Pharmaceuticals Failed to Warn African Americans of Drug’s Dangers

Kelly Holleran, Madison/St. Clair Record (Edwardsville, Illinois), May 12, 2010

The makers of a popular drug used to treat epilepsy and bipolar disorder find themselves named as defendants in a lawsuit in which consumers claim the drug causes life-threatening skin problems, including a syndrome that causes the top layer of a person’s skin to shed and die.

Nineteen plaintiffs from across the country filed a lawsuit April 27 in St. Clair County Circuit Court against the makers of drug products that contain carbamazepine. Defendants include Novartis Pharmaceuticals Corp., CIBA Pharmaceuticals and Sandoz Pharmaceuticals Corp.


The plaintiffs claim doctors prescribed either them or their deceased relatives carbamazepine drug products, which caused them to develop a skin rash, itching, skin discoloration, skin exfoliation, shedding of the hair, shedding of the nails, loss of skin pigmentation, hives, burns, scarring, damaged eyesight, permanent damage to their internal organs, hypersensitivity, Stevens Johnson Syndrome or Toxic Epidermal Necrolysis Syndrome or a combination of all of the above.

Carbamazepine–a mood-stabilizing and anticonvulsant drug usually used to treat epilepsy and bipolar disorder–has been sold under the brand name Tegretol, the drug the plaintiffs ingested to treat their conditions, according to the complaint. Tegretol, a drug that has existed since 1966, has a storied history.


Different races, such as African Americans, Hispanics, native Indians, Asians and Caucasians, face an increased risk of developing SJS and TEN because of their genetics. African Americans and Asians remain especially prone to developing the life-threatening skin conditions because of a gene they have a tendency to carry, the complaint says.

Despite the connection to race and the dangers of the drug, Novartis did nothing for years to warn physicians or consumers of the possible health concerns, the plaintiffs claim.
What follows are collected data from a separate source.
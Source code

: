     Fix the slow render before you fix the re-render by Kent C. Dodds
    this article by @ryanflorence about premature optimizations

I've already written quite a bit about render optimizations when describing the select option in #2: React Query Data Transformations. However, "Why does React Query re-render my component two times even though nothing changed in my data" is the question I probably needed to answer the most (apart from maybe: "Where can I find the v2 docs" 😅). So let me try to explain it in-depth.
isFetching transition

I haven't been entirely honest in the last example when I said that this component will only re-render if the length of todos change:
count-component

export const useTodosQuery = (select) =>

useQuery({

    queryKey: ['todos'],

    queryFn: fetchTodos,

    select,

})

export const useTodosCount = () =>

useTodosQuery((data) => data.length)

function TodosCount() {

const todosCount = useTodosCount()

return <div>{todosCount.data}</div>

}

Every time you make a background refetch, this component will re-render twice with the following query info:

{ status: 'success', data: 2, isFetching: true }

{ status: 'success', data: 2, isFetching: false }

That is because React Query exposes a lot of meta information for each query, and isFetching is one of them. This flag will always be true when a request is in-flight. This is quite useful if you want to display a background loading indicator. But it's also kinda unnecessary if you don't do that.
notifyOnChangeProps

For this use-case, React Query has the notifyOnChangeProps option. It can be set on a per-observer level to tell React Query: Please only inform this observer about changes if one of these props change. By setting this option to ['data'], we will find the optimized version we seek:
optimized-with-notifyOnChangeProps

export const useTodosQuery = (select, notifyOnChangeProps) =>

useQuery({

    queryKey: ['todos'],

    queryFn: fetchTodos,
In December 2007, after the FDA forced the Tetragel manufacturer to place a warning label on the drug, it provided a warning to Asians and recommended they be tested for the gene before ingesting the medication, according to the complaint. Still, the warning failed to caution African Americans to do the same, the suit states.
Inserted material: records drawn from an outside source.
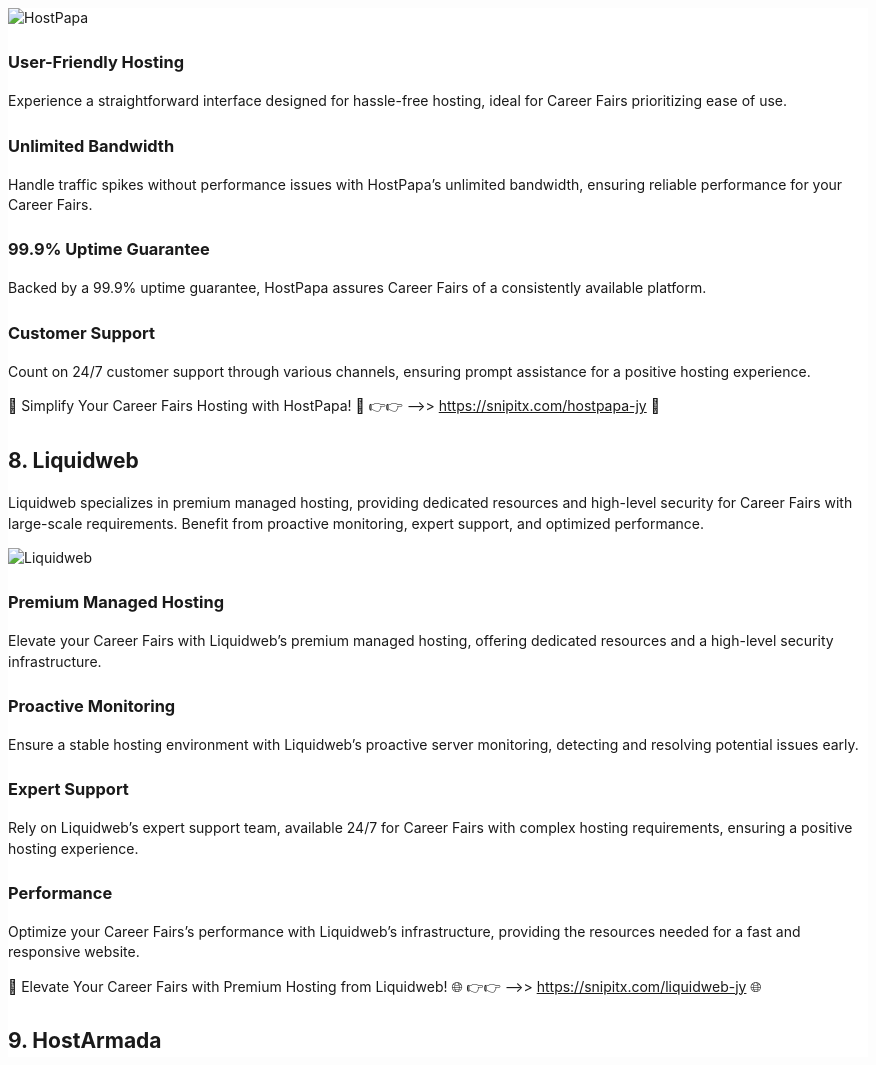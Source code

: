 ![HostPapa](https://i.imgur.com/ouDTkvl.jpeg "HostPapa Hosting")

### User-Friendly Hosting
Experience a straightforward interface designed for hassle-free hosting, ideal for Career Fairs prioritizing ease of use.

### Unlimited Bandwidth
Handle traffic spikes without performance issues with HostPapa’s unlimited bandwidth, ensuring reliable performance for your Career Fairs.

### 99.9% Uptime Guarantee
Backed by a 99.9% uptime guarantee, HostPapa assures Career Fairs of a consistently available platform.

### Customer Support
Count on 24/7 customer support through various channels, ensuring prompt assistance for a positive hosting experience.

🌈 Simplify Your Career Fairs Hosting with HostPapa! 🚀
👉👉 -->> https://snipitx.com/hostpapa-jy 🚀

## 8. Liquidweb

Liquidweb specializes in premium managed hosting, providing dedicated resources and high-level security for Career Fairs with large-scale requirements. Benefit from proactive monitoring, expert support, and optimized performance.

![Liquidweb](https://i.imgur.com/4IvT9SC.jpeg "Liquidweb Hosting")

### Premium Managed Hosting
Elevate your Career Fairs with Liquidweb’s premium managed hosting, offering dedicated resources and a high-level security infrastructure.

### Proactive Monitoring
Ensure a stable hosting environment with Liquidweb’s proactive server monitoring, detecting and resolving potential issues early.

### Expert Support
Rely on Liquidweb’s expert support team, available 24/7 for Career Fairs with complex hosting requirements, ensuring a positive hosting experience.

### Performance
Optimize your Career Fairs’s performance with Liquidweb’s infrastructure, providing the resources needed for a fast and responsive website.

🚀 Elevate Your Career Fairs with Premium Hosting from Liquidweb! 🌐
👉👉 -->> https://snipitx.com/liquidweb-jy 🌐

## 9. HostArmada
In their 20-count complaint, the plaintiffs allege strict products liability, breach of express warranty, negligence, misrepresentation by omission, negligence per se, negligent misrepresentation, fraud and misrepresentation, fraud by concealment, violation of consumer protection laws, breach of implied warranties, constructive fraud, intentional infliction of emotional distress, negligent infliction of emotional distress and wrongful death.

They seek compensatory damages, statutory remedies, a disgorgement of profits, pre-judgment interest, costs, punitive damages and other relief the court deems just. They also want Novartis to pay for testing and medical monitoring costs, which they say may save their lives.